Saved entries

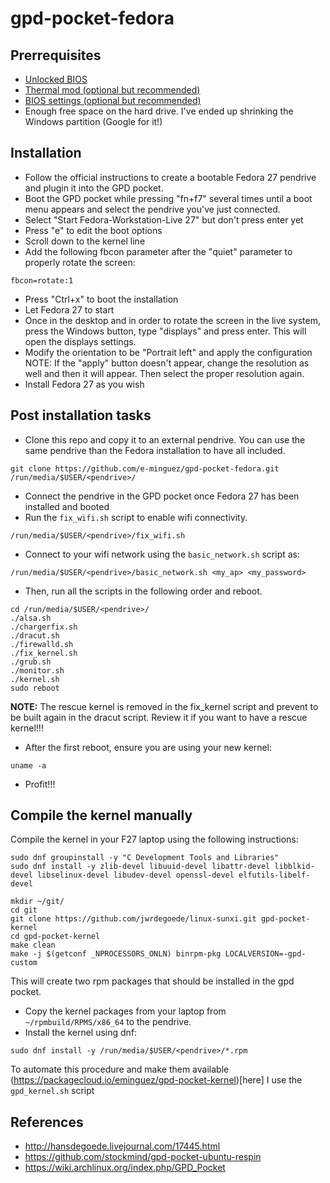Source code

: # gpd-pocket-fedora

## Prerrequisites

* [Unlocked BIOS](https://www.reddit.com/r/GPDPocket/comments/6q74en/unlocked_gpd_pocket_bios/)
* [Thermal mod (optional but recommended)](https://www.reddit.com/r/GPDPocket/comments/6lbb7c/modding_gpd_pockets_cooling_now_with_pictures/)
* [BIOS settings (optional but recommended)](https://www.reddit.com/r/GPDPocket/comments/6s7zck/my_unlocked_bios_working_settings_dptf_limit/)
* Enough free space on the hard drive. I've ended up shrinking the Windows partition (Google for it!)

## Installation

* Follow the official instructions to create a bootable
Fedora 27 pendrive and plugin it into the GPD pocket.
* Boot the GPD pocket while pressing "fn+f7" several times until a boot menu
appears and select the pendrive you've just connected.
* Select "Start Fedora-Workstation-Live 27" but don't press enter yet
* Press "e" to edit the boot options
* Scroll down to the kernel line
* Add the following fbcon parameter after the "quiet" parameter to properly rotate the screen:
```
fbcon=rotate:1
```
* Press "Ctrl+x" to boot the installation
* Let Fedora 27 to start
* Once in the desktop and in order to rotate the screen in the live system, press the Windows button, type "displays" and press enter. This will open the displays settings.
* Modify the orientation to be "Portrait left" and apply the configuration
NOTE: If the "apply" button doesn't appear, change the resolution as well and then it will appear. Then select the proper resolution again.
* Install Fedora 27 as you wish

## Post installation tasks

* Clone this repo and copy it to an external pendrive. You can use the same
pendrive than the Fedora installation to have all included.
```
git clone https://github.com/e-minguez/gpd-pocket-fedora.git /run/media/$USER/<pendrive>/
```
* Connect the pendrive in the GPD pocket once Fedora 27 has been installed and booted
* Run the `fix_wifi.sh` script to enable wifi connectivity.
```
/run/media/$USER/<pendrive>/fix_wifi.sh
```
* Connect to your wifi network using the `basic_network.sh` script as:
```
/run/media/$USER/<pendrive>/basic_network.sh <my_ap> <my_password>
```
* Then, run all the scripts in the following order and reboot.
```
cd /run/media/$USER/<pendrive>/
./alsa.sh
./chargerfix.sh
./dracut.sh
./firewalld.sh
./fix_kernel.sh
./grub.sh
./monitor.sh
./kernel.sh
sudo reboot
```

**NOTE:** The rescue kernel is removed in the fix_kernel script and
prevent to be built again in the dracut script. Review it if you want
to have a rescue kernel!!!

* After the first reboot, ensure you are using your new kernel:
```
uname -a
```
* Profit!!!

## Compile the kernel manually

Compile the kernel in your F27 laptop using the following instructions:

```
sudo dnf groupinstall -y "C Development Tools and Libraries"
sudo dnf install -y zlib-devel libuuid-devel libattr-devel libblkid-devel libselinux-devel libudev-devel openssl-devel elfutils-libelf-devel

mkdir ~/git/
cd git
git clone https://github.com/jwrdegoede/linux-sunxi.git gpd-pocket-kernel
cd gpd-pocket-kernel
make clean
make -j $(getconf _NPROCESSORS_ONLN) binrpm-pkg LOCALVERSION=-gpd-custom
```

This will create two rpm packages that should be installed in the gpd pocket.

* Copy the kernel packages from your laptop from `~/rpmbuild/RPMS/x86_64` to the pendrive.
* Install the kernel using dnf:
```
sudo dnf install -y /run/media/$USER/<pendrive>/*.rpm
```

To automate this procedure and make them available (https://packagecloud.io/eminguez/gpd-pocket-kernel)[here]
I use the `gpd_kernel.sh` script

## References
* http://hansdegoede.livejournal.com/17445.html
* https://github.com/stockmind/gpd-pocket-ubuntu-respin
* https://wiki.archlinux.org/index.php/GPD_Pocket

__DIRECTIONS FOR THIS TASK__
Collect every line with the string "settings" from the records, and copy each.

__SOLUTION TO THE EXERCISE__
* [BIOS settings (optional but recommended)](https://www.reddit.com/r/GPDPocket/comments/6s7zck/my_unlocked_bios_working_settings_dptf_limit/)
* Once in the desktop and in order to rotate the screen in the live system, press the Windows button, type "displays" and press enter. This will open the displays settings.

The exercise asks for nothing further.